VIA SATELLITE: How important are other orbits for major global FSS operators? Will Eutelsat have to move beyond GEO at some point given that all your peers are looking to be in either LEO or MEO?
Belmer: We have always been clear over the last two years that we take a pragmatic approach to other orbits. Our philosophy is not based around GEO. We do believe that only GEO can generate profitable solutions and compelling customer propositions in video and broadband connectivity activities that are at the heart of Eutelsat’s business. The day we conclude that LEO constellations could be a source of profitable business, we will look at this option. But right now, we don’t think we can get the types of returns we are looking for from LEO constellations and this disciplined financial view is what guides our strategy and potential investment decisions.

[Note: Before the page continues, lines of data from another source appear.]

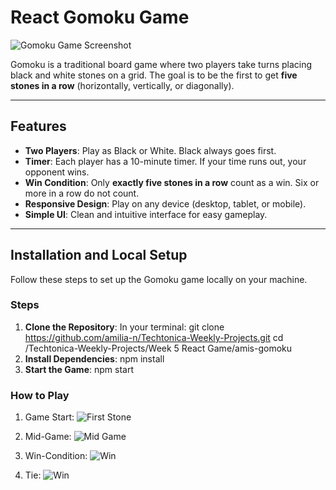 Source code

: # React Gomoku Game

![Gomoku Game Screenshot](./amis-gomoku/src/components/img/gamestart.png)

Gomoku is a traditional board game where two players take turns placing black and white stones on a grid. The goal is to be the first to get **five stones in a row** (horizontally, vertically, or diagonally). 

---

## Features
- **Two Players**: Play as Black or White. Black always goes first. 
- **Timer**: Each player has a 10-minute timer. If your time runs out, your opponent wins.
- **Win Condition**: Only **exactly five stones in a row** count as a win. Six or more in a row do not count.
- **Responsive Design**: Play on any device (desktop, tablet, or mobile).
- **Simple UI**: Clean and intuitive interface for easy gameplay.

---

## Installation and Local Setup

Follow these steps to set up the Gomoku game locally on your machine.

### Steps
1. **Clone the Repository**:
In your terminal:
   git clone https://github.com/amilia-n/Techtonica-Weekly-Projects.git
   cd /Techtonica-Weekly-Projects/Week 5 React Game/amis-gomoku
2. **Install Dependencies**: npm install
2. **Start the Game**: npm start

### How to Play 
1. Game Start:
![First Stone](./amis-gomoku/src/components/img/firstmove.png)

2. Mid-Game:
![Mid Game](./amis-gomoku/src/components/img/midgame.png)

3. Win-Condition:
![Win](./amis-gomoku/src/components/img/win.png)

4. Tie:
![Win](./amis-gomoku/src/components/img/tie.png)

VIA SATELLITE: What is Eutelsat’s broadband and data strategy?
Belmer: Video and broadband (both fixed and mobile) are the two main pillars of our business, representing respectively 64 percent and 12 percent of revenues. Data and government services each account for 12 percent of revenues. We want to invest in segments where we can have long-term sustainable differentiation and that help us maintain or develop value for our customers, and generate a strong profit for our shareholders. Going forward, we will invest mainly in broadband and video as opposed to the fixed data sector where we see no growth. In the government sector, we think the Eutelsat Quantum satellite will bring distinct differentiation.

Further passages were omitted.